After Rev. Kunkle, Rev. C. Poelman came in 1872. He was from Canada, and also served several churches. He resided in Warrensville, and served Warrensville, Hepburn, Rose Valley, and Fairfiled churches, which meant he had two or three services every Sunday, miles apart. He was a fine man and was well-versed in scripture. During his ministry a goodly number was added to the church. He was succeeded by Rev. Eisenmenger in 1875, who was also a Canadian. He was more serious than Rev. Poelman, who had a dry humor. He looked with disfavor on some of the young people's conduct, but still retained the respect and good will of the young as well as old. He was a good musician and revived the slumbering talent of our people, which had waxed a little dull. Those were the days of old-fashioned revivals, and everybody attended, saints and sinners alike, and he could really stir them up. He preached the gospel straight without mincing words. Perhaps one of the greatest revivals in the history of the church up to this time, took place during his ministry. He resigned in 1887, having served the church 12 years.

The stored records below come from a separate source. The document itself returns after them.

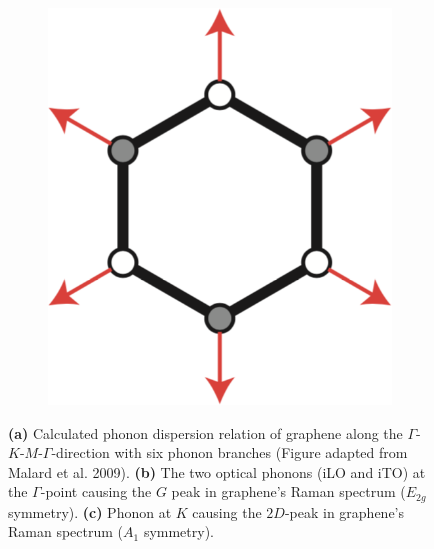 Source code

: \begin{figure}[!h]
\begin{subfigure}{0.25\textwidth}
    \includegraphics[width=\textwidth]{./images/2d-mode-phonon.png}
  \end{subfigure}
  \caption{\textbf{(a)} Calculated phonon dispersion relation of graphene along the $\Gamma$-$K$-$M$-$\Gamma$-direction with six phonon branches (Figure adapted from Malard et al. 2009\mcite). \textbf{(b)} The two optical phonons (iLO and iTO) at the $\Gamma$-point causing the $G$ peak in graphene's Raman spectrum ($E_{2g}$ symmetry). \textbf{(c)} Phonon at $K$ causing the $2D$-peak in graphene's Raman spectrum ($A_1$ symmetry).}
  \label{fig:phonons}
\end{figure}

\newpage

Rev. A.L.Tilgner, from Wisconsin, succeeded Rev. Eisenmenger in 1887. He was a new man to the ministry, and this was his first charge, where he was ordained. He was well received, and probably had a better standing with the younger element than either of his predecessors. Up until this time, all services were in German, but our English Sunday School Class. During revivals, and other special occasions, some English sermons, and songs were sung. There had always been a few in our neighborhood who understood little, or no German, and for their sakes there had long been agitation for some English. Rev. Tilgner, who was German, also did well in English, so he accepted the call to our church. For several years there were both German and English services, but as the older members became fewer, and the younger members increased, German was dropped entirely. During his ministry, the church prospered, and a goodly number were added.

.In the spring of 1891, I moved away, and personal contact with the church ended, but not my interest. The church has been remodeled, and it's surroundings have changed. But most of all the people have changed. Few of the old members are still living, and most of the younger members are strangers to me, but a visit to the old home church is still a joyful occasion.

I touched only a few high spots that came to mind, to tell of the hardships, and discouragement endured by a little handful of faithful consecrated workers who organized and built up the church and kept it going in it's early years. To tell it all would sound like fiction to the present generation and would make a long story. There were no smooth, hard-surfaced roads, and men, women, and children, often walked four or more miles to get to church, while carrying small children. Ministers traveled winter's cold, storms, and snow, as well as summer's heat, mud, dust, and stones, going many miles between their charges on horseback, sled, or buggy. It was hard, hard work, and little pay, but they had their satisfaction in knowing they were doing the Lord's work, and that their names were written in a book up in Heaven, where a rich reward will be given to all who have kept the faith, and worked so faithfully that others might live here in Pleasant Valley and go to church.